= Task statement =
Please report every line in the entries that contains the string "Ashburn".

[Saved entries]
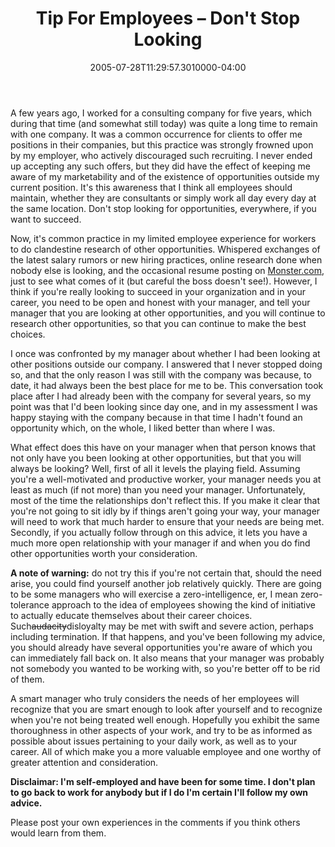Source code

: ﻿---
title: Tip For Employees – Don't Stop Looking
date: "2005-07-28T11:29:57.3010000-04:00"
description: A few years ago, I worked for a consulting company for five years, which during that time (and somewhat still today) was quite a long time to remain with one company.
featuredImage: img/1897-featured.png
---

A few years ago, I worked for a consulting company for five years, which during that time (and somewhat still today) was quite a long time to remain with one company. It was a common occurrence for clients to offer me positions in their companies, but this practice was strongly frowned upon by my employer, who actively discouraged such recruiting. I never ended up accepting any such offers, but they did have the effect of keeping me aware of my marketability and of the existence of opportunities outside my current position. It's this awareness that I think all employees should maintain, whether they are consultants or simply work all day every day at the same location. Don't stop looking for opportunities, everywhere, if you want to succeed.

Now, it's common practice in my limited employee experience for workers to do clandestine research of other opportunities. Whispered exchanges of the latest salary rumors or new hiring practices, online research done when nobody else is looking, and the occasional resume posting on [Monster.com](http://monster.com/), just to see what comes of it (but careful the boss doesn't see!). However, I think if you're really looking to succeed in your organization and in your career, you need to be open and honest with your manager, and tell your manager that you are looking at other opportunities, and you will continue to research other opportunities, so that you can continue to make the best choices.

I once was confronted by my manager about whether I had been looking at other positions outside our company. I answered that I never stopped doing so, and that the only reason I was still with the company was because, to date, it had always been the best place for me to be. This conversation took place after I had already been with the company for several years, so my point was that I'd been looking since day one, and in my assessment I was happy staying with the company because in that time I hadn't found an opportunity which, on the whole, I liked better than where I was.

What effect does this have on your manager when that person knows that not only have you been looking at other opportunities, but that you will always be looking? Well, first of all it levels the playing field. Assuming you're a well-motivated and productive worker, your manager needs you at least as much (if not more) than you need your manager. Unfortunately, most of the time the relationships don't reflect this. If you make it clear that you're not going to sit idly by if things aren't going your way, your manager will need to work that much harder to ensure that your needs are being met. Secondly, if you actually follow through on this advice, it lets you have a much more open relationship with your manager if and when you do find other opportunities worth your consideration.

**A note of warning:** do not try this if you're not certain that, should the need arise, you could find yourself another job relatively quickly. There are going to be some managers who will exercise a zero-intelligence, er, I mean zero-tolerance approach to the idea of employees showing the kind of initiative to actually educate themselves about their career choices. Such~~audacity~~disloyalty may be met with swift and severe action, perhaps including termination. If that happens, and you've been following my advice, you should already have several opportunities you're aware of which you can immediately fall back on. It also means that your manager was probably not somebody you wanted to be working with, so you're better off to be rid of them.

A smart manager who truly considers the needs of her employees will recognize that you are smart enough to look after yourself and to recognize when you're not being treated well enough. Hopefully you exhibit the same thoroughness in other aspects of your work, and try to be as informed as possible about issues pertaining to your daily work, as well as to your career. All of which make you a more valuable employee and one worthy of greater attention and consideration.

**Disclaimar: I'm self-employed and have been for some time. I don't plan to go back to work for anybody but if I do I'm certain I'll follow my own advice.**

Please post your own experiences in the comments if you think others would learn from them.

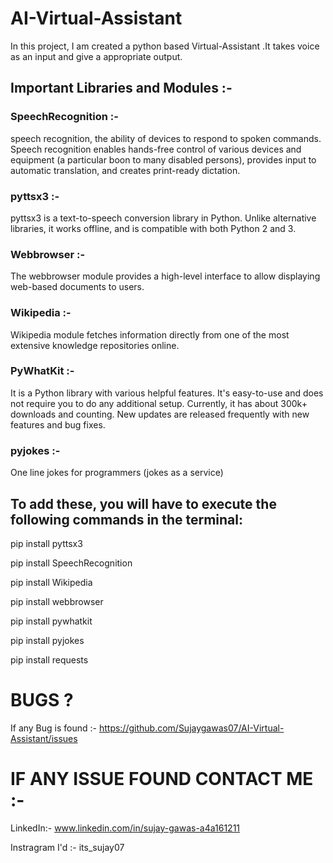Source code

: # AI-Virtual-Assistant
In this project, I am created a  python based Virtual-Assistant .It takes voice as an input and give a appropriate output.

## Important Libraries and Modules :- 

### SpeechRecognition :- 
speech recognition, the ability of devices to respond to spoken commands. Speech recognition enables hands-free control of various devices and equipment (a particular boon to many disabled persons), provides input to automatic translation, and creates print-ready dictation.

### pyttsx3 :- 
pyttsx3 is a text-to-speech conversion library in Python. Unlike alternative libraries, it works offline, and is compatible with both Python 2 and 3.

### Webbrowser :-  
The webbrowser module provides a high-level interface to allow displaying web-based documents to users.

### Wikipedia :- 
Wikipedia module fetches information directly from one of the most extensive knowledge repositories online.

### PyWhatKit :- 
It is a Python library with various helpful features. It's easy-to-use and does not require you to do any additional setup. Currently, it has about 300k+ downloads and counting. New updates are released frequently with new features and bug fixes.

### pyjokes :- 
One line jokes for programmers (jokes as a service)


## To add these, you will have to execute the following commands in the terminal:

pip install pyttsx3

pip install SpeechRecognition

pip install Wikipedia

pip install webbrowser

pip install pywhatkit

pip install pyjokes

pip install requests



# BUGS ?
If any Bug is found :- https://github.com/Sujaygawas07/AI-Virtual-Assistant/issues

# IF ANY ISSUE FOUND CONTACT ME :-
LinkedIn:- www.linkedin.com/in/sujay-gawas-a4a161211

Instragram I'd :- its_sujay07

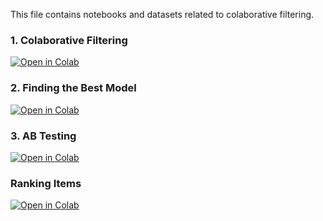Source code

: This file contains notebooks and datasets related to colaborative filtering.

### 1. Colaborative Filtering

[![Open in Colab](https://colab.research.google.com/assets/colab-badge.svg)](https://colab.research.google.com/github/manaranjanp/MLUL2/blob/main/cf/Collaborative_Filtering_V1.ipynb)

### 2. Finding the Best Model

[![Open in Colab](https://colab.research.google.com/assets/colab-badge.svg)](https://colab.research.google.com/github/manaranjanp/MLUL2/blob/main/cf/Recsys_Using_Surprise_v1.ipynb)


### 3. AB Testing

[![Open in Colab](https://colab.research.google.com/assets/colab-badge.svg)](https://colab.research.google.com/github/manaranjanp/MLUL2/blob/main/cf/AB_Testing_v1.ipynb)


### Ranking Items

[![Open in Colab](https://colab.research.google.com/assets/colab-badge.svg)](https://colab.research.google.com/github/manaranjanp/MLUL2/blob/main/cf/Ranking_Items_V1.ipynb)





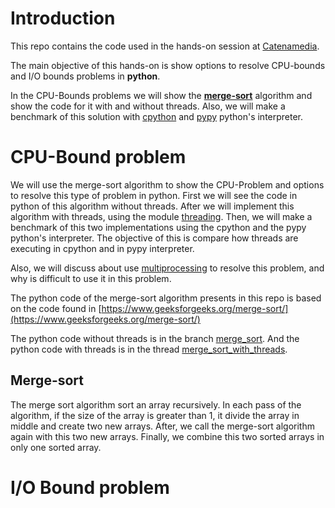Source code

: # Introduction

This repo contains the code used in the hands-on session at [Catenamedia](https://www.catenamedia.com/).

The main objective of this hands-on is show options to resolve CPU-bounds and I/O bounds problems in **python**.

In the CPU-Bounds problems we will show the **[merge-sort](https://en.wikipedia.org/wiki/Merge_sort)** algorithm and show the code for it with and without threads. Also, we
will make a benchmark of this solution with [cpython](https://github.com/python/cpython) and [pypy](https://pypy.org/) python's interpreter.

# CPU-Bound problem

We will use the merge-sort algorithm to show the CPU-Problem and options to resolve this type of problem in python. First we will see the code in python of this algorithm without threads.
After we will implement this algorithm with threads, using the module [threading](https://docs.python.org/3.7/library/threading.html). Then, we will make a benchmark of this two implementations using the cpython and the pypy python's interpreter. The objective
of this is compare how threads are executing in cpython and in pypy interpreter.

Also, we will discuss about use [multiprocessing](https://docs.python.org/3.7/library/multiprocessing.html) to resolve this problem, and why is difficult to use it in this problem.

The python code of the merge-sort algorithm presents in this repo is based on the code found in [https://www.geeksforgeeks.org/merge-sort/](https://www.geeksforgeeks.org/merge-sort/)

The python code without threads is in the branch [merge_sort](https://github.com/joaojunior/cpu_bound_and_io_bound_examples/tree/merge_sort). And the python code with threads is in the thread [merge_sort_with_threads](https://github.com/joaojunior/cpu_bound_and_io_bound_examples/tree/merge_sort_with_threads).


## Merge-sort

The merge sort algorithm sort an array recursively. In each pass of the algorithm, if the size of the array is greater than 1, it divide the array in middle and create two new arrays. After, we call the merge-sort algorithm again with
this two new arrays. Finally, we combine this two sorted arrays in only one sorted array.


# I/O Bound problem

...

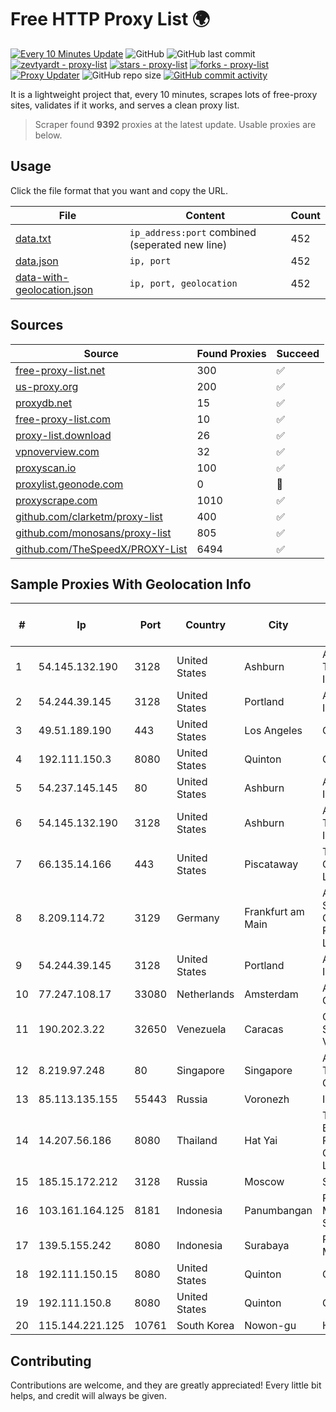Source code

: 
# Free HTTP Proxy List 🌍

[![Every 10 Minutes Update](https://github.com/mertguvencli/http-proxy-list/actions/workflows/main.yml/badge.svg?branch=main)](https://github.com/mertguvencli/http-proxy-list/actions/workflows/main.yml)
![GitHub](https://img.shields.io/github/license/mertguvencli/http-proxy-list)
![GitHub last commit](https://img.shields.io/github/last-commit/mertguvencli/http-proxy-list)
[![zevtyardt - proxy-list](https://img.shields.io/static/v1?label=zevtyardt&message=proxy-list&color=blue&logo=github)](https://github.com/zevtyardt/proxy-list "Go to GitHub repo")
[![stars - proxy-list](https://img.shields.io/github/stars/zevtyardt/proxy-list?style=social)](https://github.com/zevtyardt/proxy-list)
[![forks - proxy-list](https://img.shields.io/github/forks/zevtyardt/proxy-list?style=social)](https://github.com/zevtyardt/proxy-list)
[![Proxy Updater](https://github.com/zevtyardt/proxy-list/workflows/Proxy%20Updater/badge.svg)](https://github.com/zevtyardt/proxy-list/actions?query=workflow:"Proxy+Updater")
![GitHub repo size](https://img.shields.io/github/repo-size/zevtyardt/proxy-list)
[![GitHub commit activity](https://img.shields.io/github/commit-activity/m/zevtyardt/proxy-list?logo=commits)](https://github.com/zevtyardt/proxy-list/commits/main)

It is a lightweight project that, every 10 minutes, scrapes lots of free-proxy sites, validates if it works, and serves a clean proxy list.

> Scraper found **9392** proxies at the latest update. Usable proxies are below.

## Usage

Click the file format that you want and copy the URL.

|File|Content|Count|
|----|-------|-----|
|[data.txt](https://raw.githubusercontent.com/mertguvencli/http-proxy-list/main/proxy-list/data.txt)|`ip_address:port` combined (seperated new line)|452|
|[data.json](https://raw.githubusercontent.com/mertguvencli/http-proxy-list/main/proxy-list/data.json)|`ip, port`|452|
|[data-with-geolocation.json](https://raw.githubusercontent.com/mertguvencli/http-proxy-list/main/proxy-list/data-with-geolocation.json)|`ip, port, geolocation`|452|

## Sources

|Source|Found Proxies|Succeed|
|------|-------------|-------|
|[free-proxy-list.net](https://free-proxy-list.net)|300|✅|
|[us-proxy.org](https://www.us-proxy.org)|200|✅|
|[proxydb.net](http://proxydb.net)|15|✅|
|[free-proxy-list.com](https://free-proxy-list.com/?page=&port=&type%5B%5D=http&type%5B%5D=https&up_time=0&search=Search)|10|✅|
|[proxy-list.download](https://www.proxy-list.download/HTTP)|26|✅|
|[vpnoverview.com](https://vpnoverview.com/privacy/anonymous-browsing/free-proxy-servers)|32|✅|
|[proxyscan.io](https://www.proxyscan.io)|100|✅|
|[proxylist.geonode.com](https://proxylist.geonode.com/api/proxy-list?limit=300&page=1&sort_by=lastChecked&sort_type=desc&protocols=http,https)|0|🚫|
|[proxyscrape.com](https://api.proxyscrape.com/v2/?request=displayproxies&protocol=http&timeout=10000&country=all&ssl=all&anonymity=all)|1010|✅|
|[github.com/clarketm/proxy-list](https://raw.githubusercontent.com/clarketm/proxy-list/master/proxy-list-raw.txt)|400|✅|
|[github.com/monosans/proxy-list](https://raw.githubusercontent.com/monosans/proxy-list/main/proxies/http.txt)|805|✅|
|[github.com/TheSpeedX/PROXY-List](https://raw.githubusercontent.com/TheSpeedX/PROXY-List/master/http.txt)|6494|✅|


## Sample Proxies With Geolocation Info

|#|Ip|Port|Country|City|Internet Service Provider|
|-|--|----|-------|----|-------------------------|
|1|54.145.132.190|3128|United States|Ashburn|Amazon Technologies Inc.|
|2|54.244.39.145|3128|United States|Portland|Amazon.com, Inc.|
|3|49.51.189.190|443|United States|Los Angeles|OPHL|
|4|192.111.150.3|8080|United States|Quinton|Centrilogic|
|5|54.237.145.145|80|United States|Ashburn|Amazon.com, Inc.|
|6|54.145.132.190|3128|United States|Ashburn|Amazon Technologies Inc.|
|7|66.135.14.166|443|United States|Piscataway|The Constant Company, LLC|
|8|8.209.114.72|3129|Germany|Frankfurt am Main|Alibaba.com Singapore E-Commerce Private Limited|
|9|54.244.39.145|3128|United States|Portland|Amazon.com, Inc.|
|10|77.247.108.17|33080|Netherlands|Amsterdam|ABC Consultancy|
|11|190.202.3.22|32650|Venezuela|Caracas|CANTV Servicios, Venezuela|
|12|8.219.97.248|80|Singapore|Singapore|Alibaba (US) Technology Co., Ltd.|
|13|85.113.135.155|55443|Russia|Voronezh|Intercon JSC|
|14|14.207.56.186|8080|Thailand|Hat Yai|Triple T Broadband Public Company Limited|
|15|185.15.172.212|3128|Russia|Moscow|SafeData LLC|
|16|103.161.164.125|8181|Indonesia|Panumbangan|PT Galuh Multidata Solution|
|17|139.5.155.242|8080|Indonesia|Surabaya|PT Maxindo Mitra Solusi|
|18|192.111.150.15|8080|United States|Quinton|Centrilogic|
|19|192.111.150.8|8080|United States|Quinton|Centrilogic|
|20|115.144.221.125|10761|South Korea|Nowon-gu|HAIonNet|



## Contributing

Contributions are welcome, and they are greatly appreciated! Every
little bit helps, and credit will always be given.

= Answer for the task =
|1|54.145.132.190|3128|United States|Ashburn|Amazon Technologies Inc.|
|5|54.237.145.145|80|United States|Ashburn|Amazon.com, Inc.|
|6|54.145.132.190|3128|United States|Ashburn|Amazon Technologies Inc.|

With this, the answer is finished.